Requirement:
Filter the entries for the word "BlockQueue". Copy each line that has it.

Data shown:

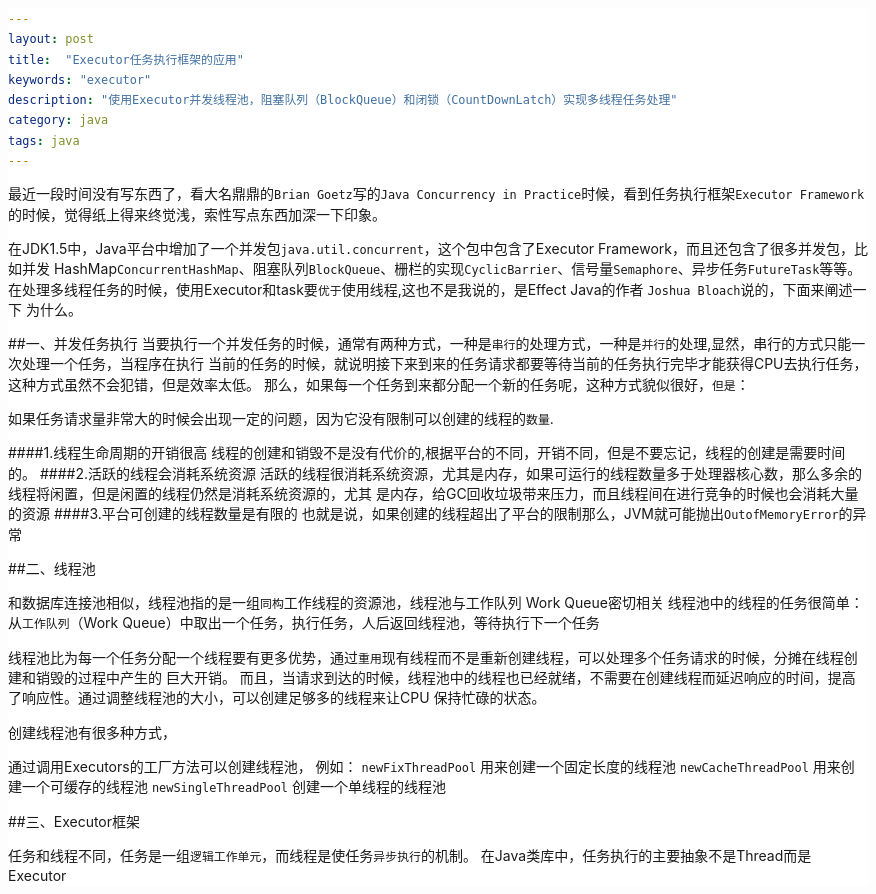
 ```yaml
---
layout: post
title:  "Executor任务执行框架的应用"
keywords: "executor"
description: "使用Executor并发线程池，阻塞队列（BlockQueue）和闭锁（CountDownLatch）实现多线程任务处理"
category: java
tags: java
---
```


最近一段时间没有写东西了，看大名鼎鼎的`Brian Goetz`写的`Java Concurrency in Practice`时候，看到任务执行框架`Executor Framework`
的时候，觉得纸上得来终觉浅，索性写点东西加深一下印象。

在JDK1.5中，Java平台中增加了一个并发包`java.util.concurrent`，这个包中包含了Executor Framework，而且还包含了很多并发包，比如并发
HashMap`ConcurrentHashMap`、阻塞队列`BlockQueue`、栅栏的实现`CyclicBarrier`、信号量`Semaphore`、异步任务`FutureTask`等等。
在处理多线程任务的时候，使用Executor和task要`优于`使用线程,这也不是我说的，是Effect Java的作者 `Joshua Bloach`说的，下面来阐述一下
为什么。

##一、并发任务执行
当要执行一个并发任务的时候，通常有两种方式，一种是`串行`的处理方式，一种是`并行`的处理,显然，串行的方式只能一次处理一个任务，当程序在执行
当前的任务的时候，就说明接下来到来的任务请求都要等待当前的任务执行完毕才能获得CPU去执行任务，这种方式虽然不会犯错，但是效率太低。
那么，如果每一个任务到来都分配一个新的任务呢，这种方式貌似很好，`但是`：

如果任务请求量非常大的时候会出现一定的问题，因为它没有限制可以创建的线程的`数量`.

####1.线程生命周期的开销很高
  线程的创建和销毁不是没有代价的,根据平台的不同，开销不同，但是不要忘记，线程的创建是需要时间的。
####2.活跃的线程会消耗系统资源
  活跃的线程很消耗系统资源，尤其是内存，如果可运行的线程数量多于处理器核心数，那么多余的线程将闲置，但是闲置的线程仍然是消耗系统资源的，尤其
  是内存，给GC回收垃圾带来压力，而且线程间在进行竞争的时候也会消耗大量的资源
####3.平台可创建的线程数量是有限的
  也就是说，如果创建的线程超出了平台的限制那么，JVM就可能抛出`OutofMemoryError`的异常


##二、线程池

和数据库连接池相似，线程池指的是一组`同构`工作线程的资源池，线程池与工作队列 Work Queue密切相关
线程池中的线程的任务很简单：从`工作队列`（Work Queue）中取出一个任务，执行任务，人后返回线程池，等待执行下一个任务

线程池比为每一个任务分配一个线程要有更多优势，通过`重用`现有线程而不是重新创建线程，可以处理多个任务请求的时候，分摊在线程创建和销毁的过程中产生的
巨大开销。
而且，当请求到达的时候，线程池中的线程也已经就绪，不需要在创建线程而延迟响应的时间，提高了响应性。通过调整线程池的大小，可以创建足够多的线程来让CPU
保持忙碌的状态。

创建线程池有很多种方式，

通过调用Executors的工厂方法可以创建线程池，
例如：
`newFixThreadPool` 用来创建一个固定长度的线程池
`newCacheThreadPool` 用来创建一个可缓存的线程池
`newSingleThreadPool` 创建一个单线程的线程池

##三、Executor框架

任务和线程不同，任务是一组`逻辑工作单元`，而线程是使任务`异步执行`的机制。
在Java类库中，任务执行的主要抽象不是Thread而是Executor

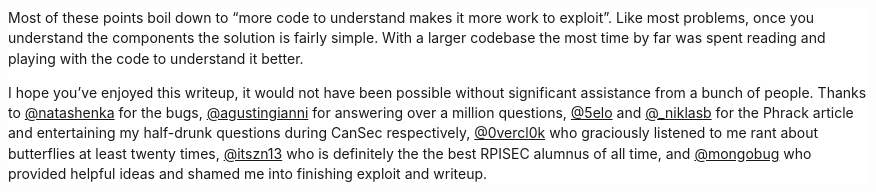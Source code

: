 Most of these points boil down to “more code to understand makes it more work to exploit”. Like most problems, once you understand the components the solution is fairly simple. With a larger codebase the most time by far was spent reading and playing with the code to understand it better.

I hope you’ve enjoyed this writeup, it would not have been possible without significant assistance from a bunch of people. Thanks to [@natashenka](https://twitter.com/natashenka) for the bugs, [@agustingianni](https://twitter.com/agustingianni) for answering over a million questions, [@5elo](https://twitter.com/5aelo) and [@_niklasb](https://twitter.com/_niklasb) for the Phrack article and entertaining my half-drunk questions during CanSec respectively, [@0vercl0k](https://twitter.com/0vercl0k) who graciously listened to me rant about butterflies at least twenty times, [@itszn13](https://twitter.com/itszn13) who is definitely the the best RPISEC alumnus of all time, and [@mongobug](https://twitter.com/mongobug) who provided helpful ideas and shamed me into finishing exploit and writeup.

Response to the task:
description: "使用Executor并发线程池，阻塞队列（BlockQueue）和闭锁（CountDownLatch）实现多线程任务处理"
HashMap`ConcurrentHashMap`、阻塞队列`BlockQueue`、栅栏的实现`CyclicBarrier`、信号量`Semaphore`、异步任务`FutureTask`等等。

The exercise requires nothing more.